> YOUR ASSIGNMENT: Apart from the images, the records below need to be copied exactly.

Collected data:
***

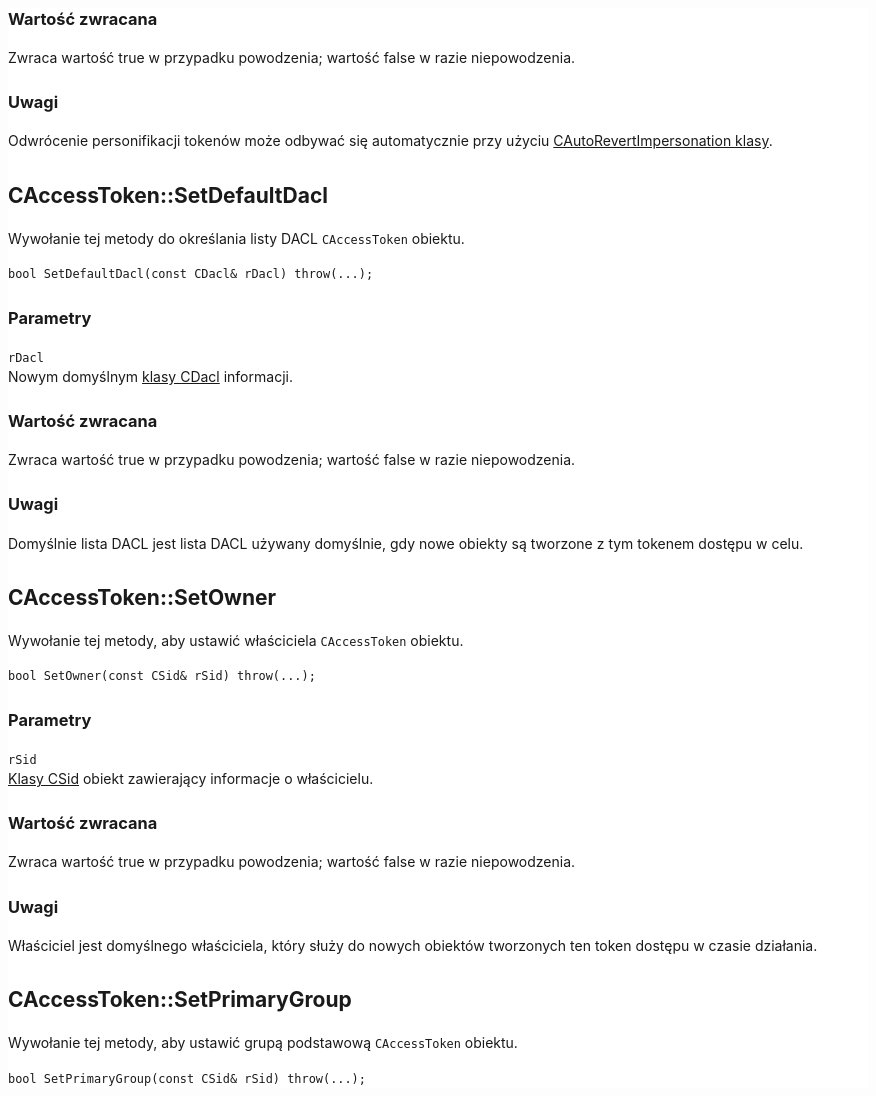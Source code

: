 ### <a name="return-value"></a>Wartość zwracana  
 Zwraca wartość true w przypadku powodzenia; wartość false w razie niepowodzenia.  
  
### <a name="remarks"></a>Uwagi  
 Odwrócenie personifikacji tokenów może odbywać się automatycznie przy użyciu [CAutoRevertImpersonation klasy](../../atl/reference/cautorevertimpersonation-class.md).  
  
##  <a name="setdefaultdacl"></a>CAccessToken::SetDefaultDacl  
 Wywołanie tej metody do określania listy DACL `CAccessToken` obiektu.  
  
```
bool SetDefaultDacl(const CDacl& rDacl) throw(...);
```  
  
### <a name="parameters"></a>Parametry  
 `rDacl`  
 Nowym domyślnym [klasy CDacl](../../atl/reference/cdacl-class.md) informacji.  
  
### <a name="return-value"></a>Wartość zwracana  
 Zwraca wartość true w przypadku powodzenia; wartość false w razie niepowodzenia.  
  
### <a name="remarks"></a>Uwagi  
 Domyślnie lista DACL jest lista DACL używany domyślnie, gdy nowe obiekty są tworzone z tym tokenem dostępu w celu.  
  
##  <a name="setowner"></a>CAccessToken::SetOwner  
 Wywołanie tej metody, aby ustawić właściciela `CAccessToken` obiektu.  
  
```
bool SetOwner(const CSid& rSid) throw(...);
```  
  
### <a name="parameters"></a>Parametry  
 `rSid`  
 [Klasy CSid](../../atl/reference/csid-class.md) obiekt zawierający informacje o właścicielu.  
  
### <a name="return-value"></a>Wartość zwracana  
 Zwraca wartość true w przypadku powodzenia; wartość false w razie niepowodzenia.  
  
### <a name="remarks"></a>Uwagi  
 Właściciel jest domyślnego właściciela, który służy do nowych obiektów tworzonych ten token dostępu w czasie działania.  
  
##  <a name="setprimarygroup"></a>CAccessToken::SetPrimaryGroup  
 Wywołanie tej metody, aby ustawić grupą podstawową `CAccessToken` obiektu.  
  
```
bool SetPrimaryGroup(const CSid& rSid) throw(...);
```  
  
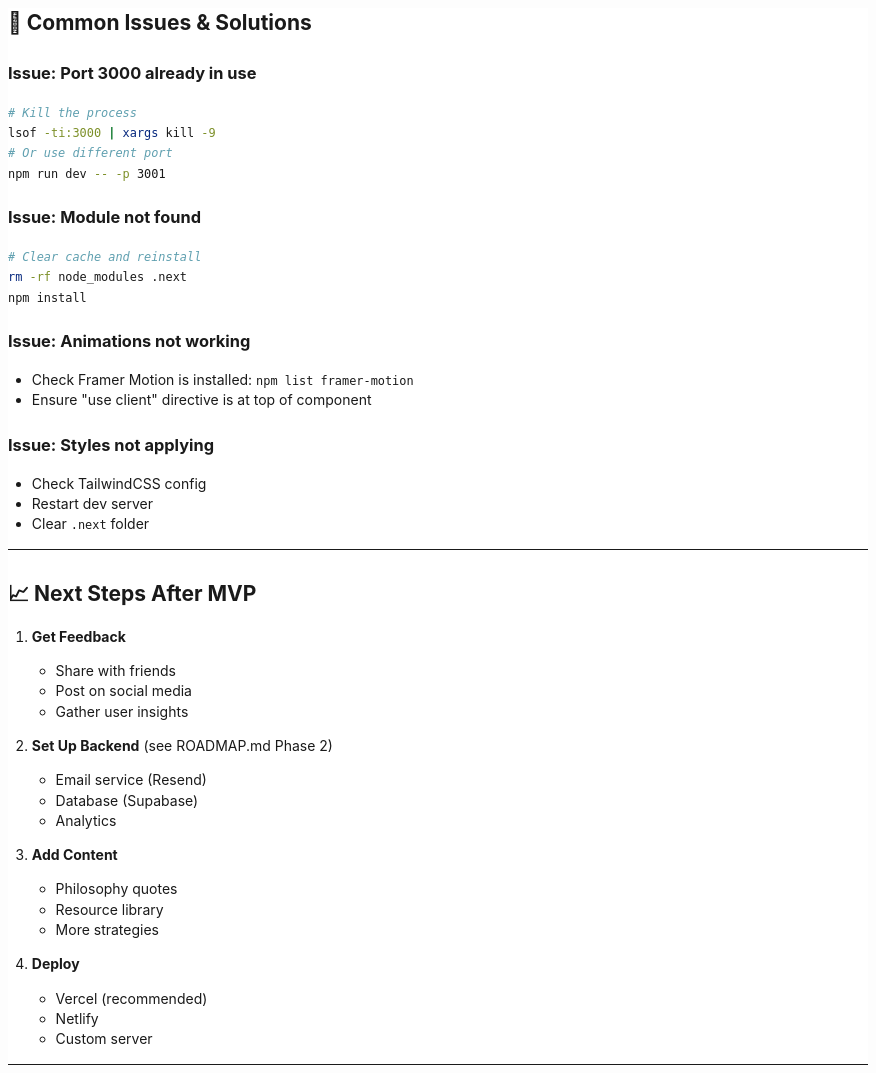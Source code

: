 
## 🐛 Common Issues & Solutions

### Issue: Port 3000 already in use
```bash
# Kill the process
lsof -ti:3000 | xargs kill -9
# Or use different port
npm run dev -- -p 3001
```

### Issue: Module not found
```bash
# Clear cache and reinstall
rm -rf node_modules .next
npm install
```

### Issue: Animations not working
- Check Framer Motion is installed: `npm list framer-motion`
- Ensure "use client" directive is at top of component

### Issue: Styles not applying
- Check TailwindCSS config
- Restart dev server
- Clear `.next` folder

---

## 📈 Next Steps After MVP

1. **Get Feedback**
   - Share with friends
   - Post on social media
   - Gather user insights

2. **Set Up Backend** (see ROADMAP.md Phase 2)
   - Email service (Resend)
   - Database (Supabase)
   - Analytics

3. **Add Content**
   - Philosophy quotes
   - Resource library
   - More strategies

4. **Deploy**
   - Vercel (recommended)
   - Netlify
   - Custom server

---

***

> OUTPUT FOR THIS TASK:
Source code

: ### <a name="return-value"></a>Wartość zwracana  
 Zwraca wartość true w przypadku powodzenia; wartość false w razie niepowodzenia.  
  
### <a name="remarks"></a>Uwagi  
 Odwrócenie personifikacji tokenów może odbywać się automatycznie przy użyciu [CAutoRevertImpersonation klasy](../../atl/reference/cautorevertimpersonation-class.md).  
  
##  <a name="setdefaultdacl"></a>CAccessToken::SetDefaultDacl  
 Wywołanie tej metody do określania listy DACL `CAccessToken` obiektu.  
  
```
bool SetDefaultDacl(const CDacl& rDacl) throw(...);
```  
  
### <a name="parameters"></a>Parametry  
 `rDacl`  
 Nowym domyślnym [klasy CDacl](../../atl/reference/cdacl-class.md) informacji.  
  
### <a name="return-value"></a>Wartość zwracana  
 Zwraca wartość true w przypadku powodzenia; wartość false w razie niepowodzenia.  
  
### <a name="remarks"></a>Uwagi  
 Domyślnie lista DACL jest lista DACL używany domyślnie, gdy nowe obiekty są tworzone z tym tokenem dostępu w celu.  
  
##  <a name="setowner"></a>CAccessToken::SetOwner  
 Wywołanie tej metody, aby ustawić właściciela `CAccessToken` obiektu.  
  
```
bool SetOwner(const CSid& rSid) throw(...);
```  
  
### <a name="parameters"></a>Parametry  
 `rSid`  
 [Klasy CSid](../../atl/reference/csid-class.md) obiekt zawierający informacje o właścicielu.  
  
### <a name="return-value"></a>Wartość zwracana  
 Zwraca wartość true w przypadku powodzenia; wartość false w razie niepowodzenia.  
  
### <a name="remarks"></a>Uwagi  
 Właściciel jest domyślnego właściciela, który służy do nowych obiektów tworzonych ten token dostępu w czasie działania.  
  
##  <a name="setprimarygroup"></a>CAccessToken::SetPrimaryGroup  
 Wywołanie tej metody, aby ustawić grupą podstawową `CAccessToken` obiektu.  
  
```
bool SetPrimaryGroup(const CSid& rSid) throw(...);
```  
  
Source code

: 
## 🐛 Common Issues & Solutions

### Issue: Port 3000 already in use
```bash
# Kill the process
lsof -ti:3000 | xargs kill -9
# Or use different port
npm run dev -- -p 3001
```

### Issue: Module not found
```bash
# Clear cache and reinstall
rm -rf node_modules .next
npm install
```

### Issue: Animations not working
- Check Framer Motion is installed: `npm list framer-motion`
- Ensure "use client" directive is at top of component

### Issue: Styles not applying
- Check TailwindCSS config
- Restart dev server
- Clear `.next` folder

---

## 📈 Next Steps After MVP

1. **Get Feedback**
   - Share with friends
   - Post on social media
   - Gather user insights

2. **Set Up Backend** (see ROADMAP.md Phase 2)
   - Email service (Resend)
   - Database (Supabase)
   - Analytics

3. **Add Content**
   - Philosophy quotes
   - Resource library
   - More strategies

4. **Deploy**
   - Vercel (recommended)
   - Netlify
   - Custom server

---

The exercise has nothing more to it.